• 从回家到现在都是断断续续的病着,蓄养到了病重的这一刻,全面爆发了。

    第一次,说话成为虐人的手段。我听着自己的声音觉得搞笑,明明说不出,却还特享受残缺的发音。

    这一次身体的疾病超过心理了吧。

    恩,在外面是不敢生病的,所以每一次回家就随意得一塌糊涂,各种病,家啊,果真是这么神奇。

    电台放着治愈系的音乐,特么体贴。

    瞬间集结老弱病残了,哈哈哈哈哈。

    新年特么给力么!

    兔年大吉!

    喂喂,谁是本命年,保佑一下我呗!

  • To be alone.

     

     

    2011.01.25

  • 有时候我想,我实在是有做大师的心态。

    可是为什么还没成为大师呢?

    难道是我玩的太多,不够努力?

    难道大师们没玩过么?

    还是上帝觉得我还没有随便死在走廊上的觉悟。

     

    时间还不够吧。

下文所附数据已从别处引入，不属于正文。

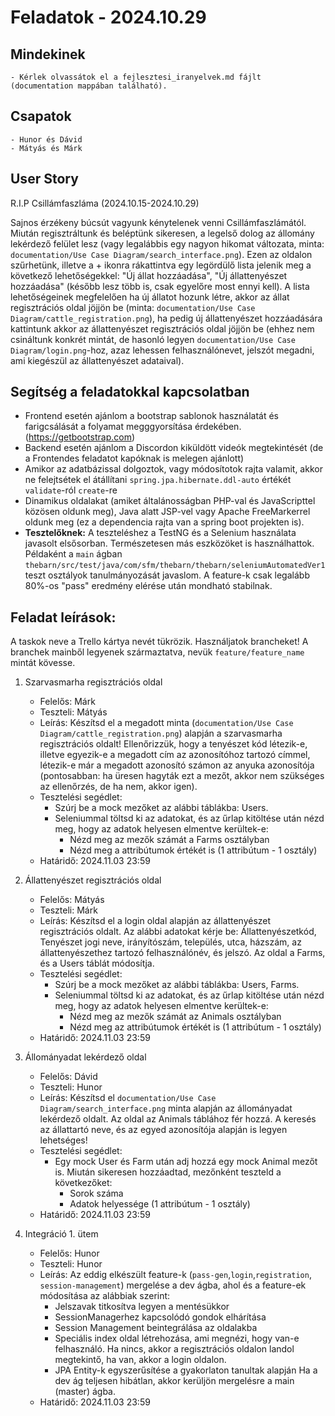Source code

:# Feladatok - 2024.10.29

## Mindekinek

    - Kérlek olvassátok el a fejlesztesi_iranyelvek.md fájlt (documentation mappában található).

## Csapatok

    - Hunor és Dávid
    - Mátyás és Márk

## User Story

R.I.P Csillámfaszláma (2024.10.15-2024.10.29)

Sajnos érzékeny búcsút vagyunk kénytelenek venni Csillámfaszlámától. Miután regisztráltunk és beléptünk sikeresen, a legelső dolog az állomány lekérdező felület lesz (vagy legalábbis egy nagyon hikomat változata, minta: `documentation/Use Case Diagram/search_interface.png`). Ezen az oldalon szűrhetünk, illetve a + ikonra rákattintva egy legördülő lista jelenik meg a következő lehetőségekkel: "Új állat hozzáadása", "Új állattenyészet hozzáadása" (később lesz több is, csak egyelőre most ennyi kell). A lista lehetőségeinek megfelelően ha új állatot hozunk létre, akkor az állat regisztrációs oldal jöjjön be (minta: `documentation/Use Case Diagram/cattle_registration.png`), ha pedig új állattenyészet hozzáadására kattintunk akkor az állattenyészet regisztrációs oldal jöjjön be (ehhez nem csináltunk konkrét mintát, de hasonló legyen `documentation/Use Case Diagram/login.png`-hoz, azaz lehessen felhasználónevet, jelszót megadni, ami kiegészül az állattenyészet adataival).

## Segítség a feladatokkal kapcsolatban

- Frontend esetén ajánlom a bootstrap sablonok használatát és farigcsálását a folyamat megggyorsítása érdekében. (https://getbootstrap.com)
- Backend esetén ajánlom a Discordon kiküldött videók megtekintését (de a Frontendes feladatot kapóknak is melegen ajánlott)
- Amikor az adatbázissal dolgoztok, vagy módosítotok rajta valamit, akkor ne felejtsétek el átállítani `spring.jpa.hibernate.ddl-auto` értékét `validate`-ról `create`-re
- Dinamikus oldalakat (amiket általánosságban PHP-val és JavaScripttel közösen oldunk meg), Java alatt JSP-vel vagy Apache FreeMarkerrel oldunk meg (ez a dependencia rajta van a spring boot projekten is).
- **Tesztelőknek:** A teszteléshez a TestNG és a Selenium használata javasolt elsősorban. Természetesen más eszközöket is használhattok. Példaként a `main` ágban `thebarn/src/test/java/com/sfm/thebarn/thebarn/seleniumAutomatedVer1` teszt osztályok tanulmányozását javaslom. A feature-k csak legalább 80%-os "pass" eredmény elérése után mondható stabilnak.

## Feladat leírások:

A taskok neve a Trello kártya nevét tükrözik.
Használjatok brancheket! A branchek mainből legyenek származtatva, nevük `feature/feature_name` mintát kövesse.

1. Szarvasmarha regisztrációs oldal
    - Felelős: Márk
    - Teszteli: Mátyás
    - Leírás: Készítsd el a megadott minta (`documentation/Use Case Diagram/cattle_registration.png`) alapján a szarvasmarha regisztrációs oldalt! Ellenőrizzük, hogy a tenyészet kód létezik-e, illetve egyezik-e a megadott cím az azonosítóhoz tartozó címmel, létezik-e már a megadott azonosító számon az anyuka azonosítója (pontosabban: ha üresen hagyták ezt a mezőt, akkor nem szükséges az ellenőrzés, de ha nem, akkor igen).
    - Tesztelési segédlet:
        - Szúrj be a mock mezőket az alábbi táblákba: Users.
        - Seleniummal töltsd ki az adatokat, és az űrlap kitöltése után nézd meg, hogy az adatok helyesen elmentve kerültek-e:
            - Nézd meg az mezők számát a Farms osztályban
            - Nézd meg a attribútumok értékét is (1 attribútum - 1 osztály)
    - Határidő: 2024.11.03 23:59

2. Állattenyészet regisztrációs oldal
    - Felelős: Mátyás
    - Teszteli: Márk
    - Leírás: Készítsd el a login oldal alapján az állattenyészet regisztrációs oldalt. Az alábbi adatokat kérje be: Állattenyészetkód, Tenyészet jogi neve, irányítószám, település, utca, házszám, az állattenyészethez tartozó felhasználónév, és jelszó. Az oldal a Farms, és a Users táblát módosítja.
    - Tesztelési segédlet:
        - Szúrj be a mock mezőket az alábbi táblákba: Users, Farms.
        - Seleniummal töltsd ki az adatokat, és az űrlap kitöltése után nézd meg, hogy az adatok helyesen elmentve kerültek-e:
            - Nézd meg az mezők számát az Animals osztályban
            - Nézd meg az attribútumok értékét is (1 attribútum - 1 osztály)
    - Határidő: 2024.11.03 23:59

3. Állományadat lekérdező oldal
    - Felelős: Dávid
    - Teszteli: Hunor
    - Leírás: Készítsd el `documentation/Use Case Diagram/search_interface.png` minta alapján az állományadat lekérdező oldalt. Az oldal az Animals táblához fér hozzá. A keresés az állattartó neve, és az egyed azonosítója alapján is legyen lehetséges!
    - Tesztelési segédlet:
        - Egy mock User és Farm után adj hozzá egy mock Animal mezőt is. Miután sikeresen hozzáadtad, mezőnként teszteld a következőket:
            - Sorok száma
            - Adatok helyessége (1 attribútum - 1 osztály)
    - Határidő: 2024.11.03 23:59

4. Integráció 1. ütem

    - Felelős: Hunor
    - Teszteli: Hunor
    - Leírás: Az eddig elkészült feature-k (`pass-gen`,`login`,`registration`, `session-management`) mergelése a dev ágba, ahol és a feature-ek módosítása az alábbiak szerint:
        - Jelszavak titkosítva legyen a mentésükkor
        - SessionManagerhez kapcsolódó gondok elhárítása
        - Session Management beintegrálása az oldalakba
        - Speciális index oldal létrehozása, ami megnézi, hogy van-e felhasználó. Ha nincs, akkor a regisztrációs oldalon landol megtekintő, ha van, akkor a login oldalon.
        - JPA Entity-k egyszerűsítése a gyakorlaton tanultak alapján
    Ha a dev ág teljesen hibátlan, akkor kerüljön mergelésre a main (master) ágba.
    - Határidő: 2024.11.03 23:59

嗯,是时间。

    只要青山在,就会有柴烧。但是,制度规定我必须用天然气了呢。

    哦,年终总结一下。

    2010的后半,就正如我在年初的愿望一样。

    只是竟然没有看电影的时间,又积压了很多。

    而且还毫不犹豫的希望过年回家看春晚。

    至于新年计划,也要在1月1日如期进行。

    那么,2010,白白。

  • 跟爸爸求童话。他说“我没有童年,没有天真”。不给我写。

    他这么可怜,只好我给他写个童话。

     

    《没有童年的大人》

    从前有一个人,大人。

    他有多大呢?连他自己都不知道,在他的记忆里甚至找不到童年。

    那是很大了吧。

    他不会说故事,遇到小孩子想要听童话的时候,他常常觉得很无奈。

    记忆里没有读童话留下的痕迹,他说不出,更不知道从哪里找出点跟童话有关的东西来敷衍。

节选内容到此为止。